The Colorado study builds on several others published in the last few years, examining water from Texas to Pennsylvania. They all indicate methane can bleed from oil and gas wells if the metal casings inside the wellbore are not cemented completely or sealed deep enough underground.

“The bottom line here is that industry has denied any stray gas contamination: that whenever we have methane in a well, it always preexisting,” said Avner Vengosh, professor of earth and ocean sciences at Duke University, who read the paper but was not involved in the study. “The merit of this is that it’s a different oil and gas basin, a different approach, and it’s saying that stray gas could happen.”

[…]

All 11 wells with barrier failure were drilled before 1993 and did not undergo high-volume fracking and horizontal drilling. Further, they were not subject to new regulations adopted by Colorado in 1993 that set more stringent standards for cement casings inside new oil and gas wells.

Colorado’s adoption of tougher well-construction standards does not reflect national practices, however. Because Congress banned national regulation of fracking under the 2005 Energy Policy Act, standards for water and air protection around oil and gas sites vary by state.

There are also no laws governing the kind of cement that should be used. The cement used to hold the casings in place has to be “competent,” said Dominic DiGiulio, a visiting scholar at Stanford University and retired scientist from the Environmental Protection Agency. Petroleum engineers who work for the drilling company test the cement in a well and determine whether the seal is durable. But not every well is tested.

Industry has resisted efforts to standardize testing of the cement bond in fracked wells. The Bureau of Land Management’s draft fracking rules, recently struck down by a federal appeals court, call for testing the cement in fracked wells.

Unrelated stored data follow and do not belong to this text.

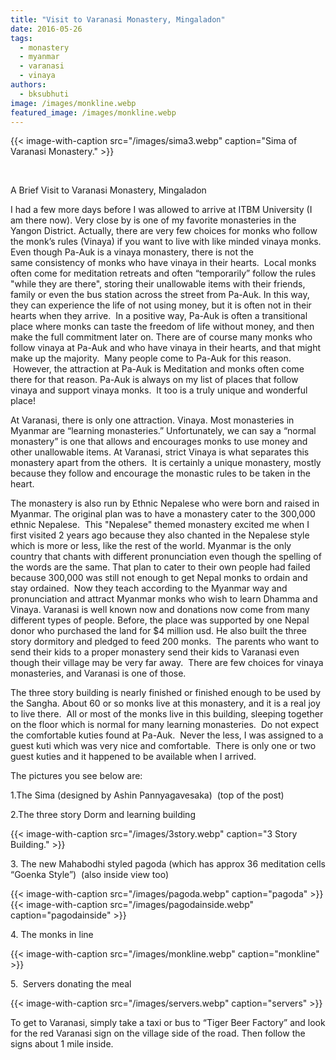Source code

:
 ```yaml
---
title: "Visit to Varanasi Monastery, Mingaladon"
date: 2016-05-26
tags: 
  - monastery
  - myanmar
  - varanasi
  - vinaya
authors: 
  - bksubhuti
image: /images/monkline.webp
featured_image: /images/monkline.webp
---
```


{{< image-with-caption src="/images/sima3.webp" caption="Sima of Varanasi Monastery." >}}

 

A Brief Visit to Varanasi Monastery, Mingaladon

I had a few more days before I was allowed to arrive at ITBM University (I am there now). Very close by is one of my favorite monasteries in the Yangon District. Actually, there are very few choices for monks who follow the monk’s rules (Vinaya) if you want to live with like minded vinaya monks. Even though Pa-Auk is a vinaya monastery, there is not the same consistency of monks who have vinaya in their hearts.  Local monks often come for meditation retreats and often “temporarily” follow the rules "while they are there", storing their unallowable items with their friends, family or even the bus station across the street from Pa-Auk. In this way, they can experience the life of not using money, but it is often not in their hearts when they arrive.  In a positive way, Pa-Auk is often a transitional place where monks can taste the freedom of life without money, and then make the full commitment later on. There are of course many monks who follow vinaya at Pa-Auk and who have vinaya in their hearts, and that might make up the majority.  Many people come to Pa-Auk for this reason.  However, the attraction at Pa-Auk is Meditation and monks often come there for that reason. Pa-Auk is always on my list of places that follow vinaya and support vinaya monks.  It too is a truly unique and wonderful place!

At Varanasi, there is only one attraction. Vinaya. Most monasteries in Myanmar are “learning monasteries.” Unfortunately, we can say a “normal monastery” is one that allows and encourages monks to use money and other unallowable items. At Varanasi, strict Vinaya is what separates this monastery apart from the others.  It is certainly a unique monastery, mostly because they follow and encourage the monastic rules to be taken in the heart.

The monastery is also run by Ethnic Nepalese who were born and raised in Myanmar. The original plan was to have a monastery cater to the 300,000 ethnic Nepalese.  This "Nepalese" themed monastery excited me when I first visited 2 years ago because they also chanted in the Nepalese style which is more or less, like the rest of the world. Myanmar is the only country that chants with different pronunciation even though the spelling of the words are the same. That plan to cater to their own people had failed because 300,000 was still not enough to get Nepal monks to ordain and stay ordained.  Now they teach according to the Myanmar way and pronunciation and attract Myanmar monks who wish to learn Dhamma and Vinaya. Varanasi is well known now and donations now come from many different types of people. Before, the place was supported by one Nepal donor who purchased the land for $4 million usd. He also built the three story dormitory and pledged to feed 200 monks.  The parents who want to send their kids to a proper monastery send their kids to Varanasi even though their village may be very far away.  There are few choices for vinaya monasteries, and Varanasi is one of those.

The three story building is nearly finished or finished enough to be used by the Sangha. About 60 or so monks live at this monastery, and it is a real joy to live there.  All or most of the monks live in this building, sleeping together on the floor which is normal for many learning monasteries.  Do not expect the comfortable kuties found at Pa-Auk.  Never the less, I was assigned to a guest kuti which was very nice and comfortable.  There is only one or two guest kuties and it happened to be available when I arrived.

The pictures you see below are:

1.The Sima (designed by Ashin Pannyagavesaka)  (top of the post)

2.The three story Dorm and learning building

{{< image-with-caption src="/images/3story.webp" caption="3 Story Building." >}}

3\. The new Mahabodhi styled pagoda (which has approx 36 meditation cells “Goenka Style”)  (also inside view too)

{{< image-with-caption src="/images/pagoda.webp" caption="pagoda" >}}
{{< image-with-caption src="/images/pagodainside.webp" caption="pagodainside" >}}

4. The monks in line

{{< image-with-caption src="/images/monkline.webp" caption="monkline" >}}

5\.  Servers donating the meal

{{< image-with-caption src="/images/servers.webp" caption="servers" >}}

To get to Varanasi, simply take a taxi or bus to “Tiger Beer Factory” and look for the red Varanasi sign on the village side of the road. Then follow the signs about 1 mile inside.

The oil and gas industry has argued that it would be prohibitively expensive, estimating that would cost 20 times greater than the federal government has estimated.

Ensuring the integrity of the wellbore casing and cement job “isn’t a technical issue but a financial issue,” DiGiulio said. “The petroleum industry knows this technology but it’s not done on every single well, and that gets down to cost.”

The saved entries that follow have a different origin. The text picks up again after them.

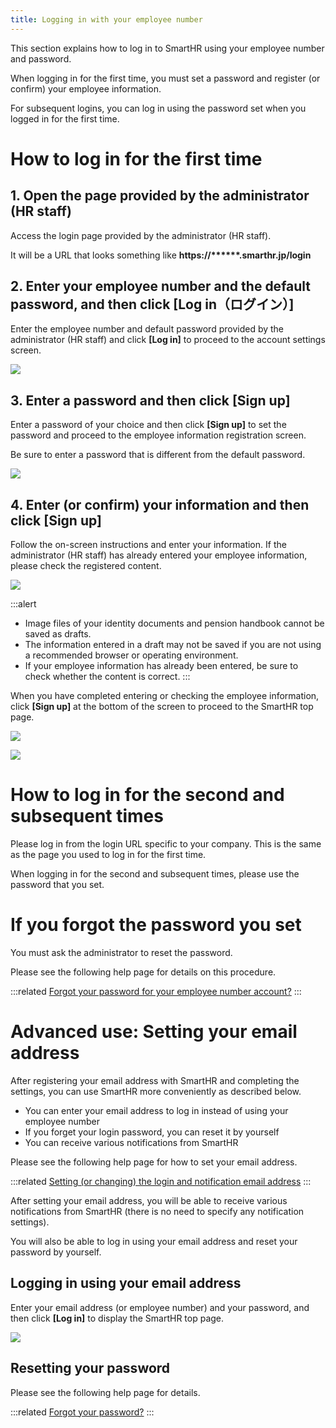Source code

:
 ```yaml
---
title: Logging in with your employee number
---
```

This section explains how to log in to SmartHR using your employee number and password.

When logging in for the first time, you must set a password and register (or confirm) your employee information.

For subsequent logins, you can log in using the password set when you logged in for the first time.

# How to log in for the first time

## 1\. Open the page provided by the administrator (HR staff)

Access the login page provided by the administrator (HR staff).

It will be a URL that looks something like **https://\*\*\*\*\*\*.smarthr.jp/login**

## 2\. Enter your employee number and the default password, and then click \[Log in（ログイン）\]

Enter the employee number and default password provided by the administrator (HR staff) and click **\[Log in\]** to proceed to the account settings screen.

![](./00_mceclip1.png)

## 3\. Enter a password and then click \[Sign up\]

Enter a password of your choice and then click **\[Sign up\]** to set the password and proceed to the employee information registration screen.

Be sure to enter a password that is different from the default password.

![](./00_mceclip2.png)

## 4\. Enter (or confirm) your information and then click \[Sign up\]

Follow the on-screen instructions and enter your information. If the administrator (HR staff) has already entered your employee information, please check the registered content.

![](./00_mceclip3.png)

:::alert
- Image files of your identity documents and pension handbook cannot be saved as drafts.
- The information entered in a draft may not be saved if you are not using a recommended browser or operating environment.
- If your employee information has already been entered, be sure to check whether the content is correct.
:::

When you have completed entering or checking the employee information, click **\[Sign up\]** at the bottom of the screen to proceed to the SmartHR top page.

![](./00_mceclip4.png)

![](./mceclip17-2.png)

# How to log in for the second and subsequent times

Please log in from the login URL specific to your company. This is the same as the page you used to log in for the first time.

When logging in for the second and subsequent times, please use the password that you set.

# If you forgot the password you set

You must ask the administrator to reset the password.

Please see the following help page for details on this procedure.

:::related
[Forgot your password for your employee number account?](https://knowledge.smarthr.jp/hc/ja/articles/360026104374)
:::

# Advanced use: Setting your email address

After registering your email address with SmartHR and completing the settings, you can use SmartHR more conveniently as described below.

- You can enter your email address to log in instead of using your employee number
- If you forget your login password, you can reset it by yourself
- You can receive various notifications from SmartHR

Please see the following help page for how to set your email address.

:::related
[Setting (or changing) the login and notification email address](https://knowledge.smarthr.jp/hc/ja/articles/360026263093)
:::

After setting your email address, you will be able to receive various notifications from SmartHR (there is no need to specify any notification settings).

You will also be able to log in using your email address and reset your password by yourself.

## Logging in using your email address

Enter your email address (or employee number) and your password, and then click **\[Log in\]** to display the SmartHR top page.

![](./mceclip21.png)

## Resetting your password

Please see the following help page for details.

:::related
[Forgot your password?](https://knowledge.smarthr.jp/hc/ja/articles/360026265593)
:::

Here’s the release from the University of Colorado:

The rate of groundwater contamination due to natural gas leakage from oil and gas wells has remained largely unchanged in northeastern Colorado’s Denver-Julesburg Basin since 2001, according to a new University of Colorado Boulder study based on public records and historical data.

The results also suggest that microbially-generated methane, rather than high-volume hydraulic fracturing, is the primary source of dissolved methane present in the area’s groundwater. Old and faulty oil and gas wells contribute a smaller percentage, with the risk of groundwater contamination due to a leak estimated to be between 0.12 percent of all the water wells in the region to 4.5 percent of the water wells that were tested.

Oil and gas development — particularly the introduction of horizontal drilling and high-volume hydraulic fracking — has generated public concern in Colorado over potential groundwater contamination due to the possibility of leakage from oil and gas wells. When present, natural gas can turn drinking water flammable, a safety hazard observed in numerous historical cases.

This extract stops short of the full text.